En la penumbra, mientras el personaje interpretado por Kiefer Sutherland se transformaba y lideraba a su pandilla, logré distinguir un póster que colgaba de una de las paredes de la cueva. Posabas con el torso desnudo y con los brazos estirados; tu larga cabellera rizada caía por tu frente, cubriéndote las orejas, y casi te llegaba a los hombros; tus ojos marrones miraban fijamente a la cámara y te hacían ver como un paria que desafiaba al mundo entero a través de la lente que capturaría esa imagen para la posteridad. Tuve la sensación de que una corriente eléctrica se precipitaba desde el fondo de mis órganos vitales, hasta recorrer mi columna vertebral y mi cuero cabelludo, y no pude evitar asociar la fotografía con un Jesucristo moderno en la cruz, dispuesto a morir para salvar a los pecadores del mundo terrenal.

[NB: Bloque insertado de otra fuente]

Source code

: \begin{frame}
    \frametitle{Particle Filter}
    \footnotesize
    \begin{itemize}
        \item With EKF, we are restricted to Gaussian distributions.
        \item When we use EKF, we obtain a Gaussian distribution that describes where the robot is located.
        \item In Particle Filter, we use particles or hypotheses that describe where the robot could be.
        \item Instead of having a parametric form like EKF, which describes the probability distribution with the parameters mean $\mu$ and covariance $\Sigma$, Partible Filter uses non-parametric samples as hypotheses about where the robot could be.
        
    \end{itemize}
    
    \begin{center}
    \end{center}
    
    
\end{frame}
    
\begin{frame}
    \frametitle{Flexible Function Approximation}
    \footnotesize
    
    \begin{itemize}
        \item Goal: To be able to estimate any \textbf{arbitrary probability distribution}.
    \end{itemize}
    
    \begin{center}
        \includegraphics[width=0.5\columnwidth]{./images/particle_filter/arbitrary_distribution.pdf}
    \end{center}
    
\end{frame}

La escena apenas duró unos cuantos segundos, pero bastó para impresionarme significativamente, para que colapsaras mi pequeño mundo de juguetes y de caricaturas y de libros para niños, y para que el enigma de tu existencia comenzara a perseguirme.
Al final de la película, durante los créditos, mientras mi mente infantil digería la trama, seducida ante la posibilidad de la juventud eterna, una canción completó la impresión que había provocado la escena del póster. La música y las letras de la canción se combinaban de un modo que resultaba bello y macabro a la vez, como el mensaje de la película. Había una voz varonil y grave que decía con una entonación melancólica que la gente es extraña y que los rostros salen de la lluvia y que son feos cuando uno está solo.
Mi papá me dijo que te llamabas Jim Morrison y que habías sido el cantante de The Doors.
Hoy se cumplen cincuenta años de tu muerte.